### Record extracts

--------

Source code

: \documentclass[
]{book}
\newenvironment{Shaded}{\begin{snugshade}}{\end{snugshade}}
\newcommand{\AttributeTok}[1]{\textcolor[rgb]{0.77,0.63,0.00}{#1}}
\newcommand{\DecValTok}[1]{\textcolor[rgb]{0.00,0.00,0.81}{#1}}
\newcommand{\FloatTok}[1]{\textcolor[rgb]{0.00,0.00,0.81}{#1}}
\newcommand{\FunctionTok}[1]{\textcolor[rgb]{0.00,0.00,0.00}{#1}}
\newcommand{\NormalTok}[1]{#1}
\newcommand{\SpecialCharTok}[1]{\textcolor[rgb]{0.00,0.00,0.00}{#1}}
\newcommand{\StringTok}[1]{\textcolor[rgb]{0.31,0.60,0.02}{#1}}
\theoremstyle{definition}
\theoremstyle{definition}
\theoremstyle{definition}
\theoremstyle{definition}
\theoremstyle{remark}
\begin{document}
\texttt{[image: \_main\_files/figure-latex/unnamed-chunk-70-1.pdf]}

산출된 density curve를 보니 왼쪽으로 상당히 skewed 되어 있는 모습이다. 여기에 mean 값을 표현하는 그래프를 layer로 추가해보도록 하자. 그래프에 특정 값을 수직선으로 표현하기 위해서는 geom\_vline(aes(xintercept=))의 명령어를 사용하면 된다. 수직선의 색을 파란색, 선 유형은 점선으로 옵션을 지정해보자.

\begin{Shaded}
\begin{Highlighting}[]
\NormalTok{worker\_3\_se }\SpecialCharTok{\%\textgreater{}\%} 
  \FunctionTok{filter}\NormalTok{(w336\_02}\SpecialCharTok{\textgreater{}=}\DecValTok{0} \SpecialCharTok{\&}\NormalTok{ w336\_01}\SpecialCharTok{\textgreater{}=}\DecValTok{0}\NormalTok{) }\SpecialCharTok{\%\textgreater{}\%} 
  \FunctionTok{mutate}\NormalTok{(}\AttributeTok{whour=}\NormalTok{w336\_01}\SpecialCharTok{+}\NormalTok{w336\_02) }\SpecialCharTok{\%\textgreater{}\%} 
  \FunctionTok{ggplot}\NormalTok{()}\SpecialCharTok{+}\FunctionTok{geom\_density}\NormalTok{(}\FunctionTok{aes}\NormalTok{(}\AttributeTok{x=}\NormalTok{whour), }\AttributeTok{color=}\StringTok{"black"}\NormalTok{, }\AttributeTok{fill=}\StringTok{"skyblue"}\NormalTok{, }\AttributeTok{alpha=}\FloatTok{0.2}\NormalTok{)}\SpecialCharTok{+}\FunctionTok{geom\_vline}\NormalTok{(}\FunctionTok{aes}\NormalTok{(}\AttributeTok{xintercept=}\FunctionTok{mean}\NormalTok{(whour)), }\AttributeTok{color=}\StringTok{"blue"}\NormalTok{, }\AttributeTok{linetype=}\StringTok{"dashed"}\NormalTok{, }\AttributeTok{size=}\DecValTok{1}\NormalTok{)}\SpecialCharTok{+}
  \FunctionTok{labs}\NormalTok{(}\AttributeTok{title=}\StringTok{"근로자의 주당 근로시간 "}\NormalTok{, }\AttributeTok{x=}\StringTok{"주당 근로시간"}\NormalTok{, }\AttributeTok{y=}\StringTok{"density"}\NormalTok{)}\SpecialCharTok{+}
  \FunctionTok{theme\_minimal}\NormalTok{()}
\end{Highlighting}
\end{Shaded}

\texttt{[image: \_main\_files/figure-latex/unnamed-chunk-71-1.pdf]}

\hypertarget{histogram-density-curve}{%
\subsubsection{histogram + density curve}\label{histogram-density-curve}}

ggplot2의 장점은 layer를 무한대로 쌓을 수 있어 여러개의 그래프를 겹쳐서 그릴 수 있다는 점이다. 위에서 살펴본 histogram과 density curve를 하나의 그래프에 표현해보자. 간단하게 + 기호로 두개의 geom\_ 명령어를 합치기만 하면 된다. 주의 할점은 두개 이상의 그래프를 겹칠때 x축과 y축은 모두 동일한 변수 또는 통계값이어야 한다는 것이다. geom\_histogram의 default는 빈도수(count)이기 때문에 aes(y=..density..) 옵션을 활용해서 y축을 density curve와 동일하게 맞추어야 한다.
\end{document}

--------

### What is expected
Would you please filter the lines above and copy every one that includes "latex"?

### Written reply
\texttt{[image: \_main\_files/figure-latex/unnamed-chunk-70-1.pdf]}
\texttt{[image: \_main\_files/figure-latex/unnamed-chunk-71-1.pdf]}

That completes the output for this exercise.